Whenever a picture appears, leave it out while repeating all the other data exactly.

***** Input for this task *****

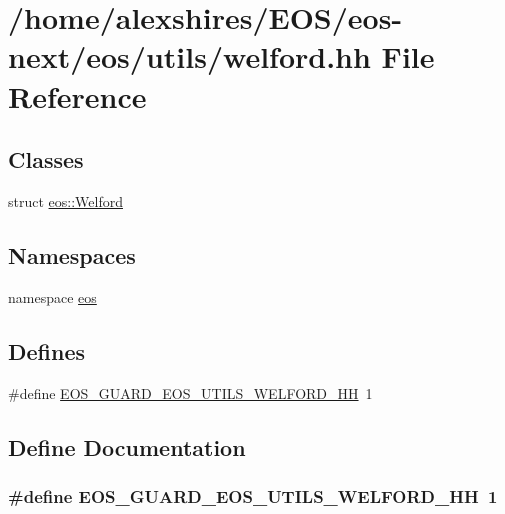 \hypertarget{welford_8hh}{
\section{/home/alexshires/EOS/eos-\/next/eos/utils/welford.hh File Reference}
\label{welford_8hh}
}
\subsection*{Classes}
\begin{DoxyCompactItemize}
\item 
struct \hyperlink{structeos_1_1Welford}{eos::Welford}
\end{DoxyCompactItemize}
\subsection*{Namespaces}
\begin{DoxyCompactItemize}
\item 
namespace \hyperlink{namespaceeos}{eos}
\end{DoxyCompactItemize}
\subsection*{Defines}
\begin{DoxyCompactItemize}
\item 
\#define \hyperlink{welford_8hh_ac70488a5220043c891e5f20ba1006fb3}{EOS\_\-GUARD\_\-EOS\_\-UTILS\_\-WELFORD\_\-HH}~1
\end{DoxyCompactItemize}


\subsection{Define Documentation}
\hypertarget{welford_8hh_ac70488a5220043c891e5f20ba1006fb3}{
\subsubsection[{EOS\_\-GUARD\_\-EOS\_\-UTILS\_\-WELFORD\_\-HH}]{\setlength{\rightskip}{0pt plus 5cm}\#define EOS\_\-GUARD\_\-EOS\_\-UTILS\_\-WELFORD\_\-HH~1}}
\label{welford_8hh_ac70488a5220043c891e5f20ba1006fb3}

*****

# Answer to the exercise:
 \hypertarget{welford_8hh}{
\section{/home/alexshires/EOS/eos-\/next/eos/utils/welford.hh File Reference}
\label{welford_8hh}
}
\subsection*{Classes}
\begin{DoxyCompactItemize}
\item 
struct \hyperlink{structeos_1_1Welford}{eos::Welford}
\end{DoxyCompactItemize}
\subsection*{Namespaces}
\begin{DoxyCompactItemize}
\item 
namespace \hyperlink{namespaceeos}{eos}
\end{DoxyCompactItemize}
\subsection*{Defines}
\begin{DoxyCompactItemize}
\item 
\#define \hyperlink{welford_8hh_ac70488a5220043c891e5f20ba1006fb3}{EOS\_\-GUARD\_\-EOS\_\-UTILS\_\-WELFORD\_\-HH}~1
\end{DoxyCompactItemize}


\subsection{Define Documentation}
\hypertarget{welford_8hh_ac70488a5220043c891e5f20ba1006fb3}{
\subsubsection[{EOS\_\-GUARD\_\-EOS\_\-UTILS\_\-WELFORD\_\-HH}]{\setlength{\rightskip}{0pt plus 5cm}\#define EOS\_\-GUARD\_\-EOS\_\-UTILS\_\-WELFORD\_\-HH~1}}
\label{welford_8hh_ac70488a5220043c891e5f20ba1006fb3}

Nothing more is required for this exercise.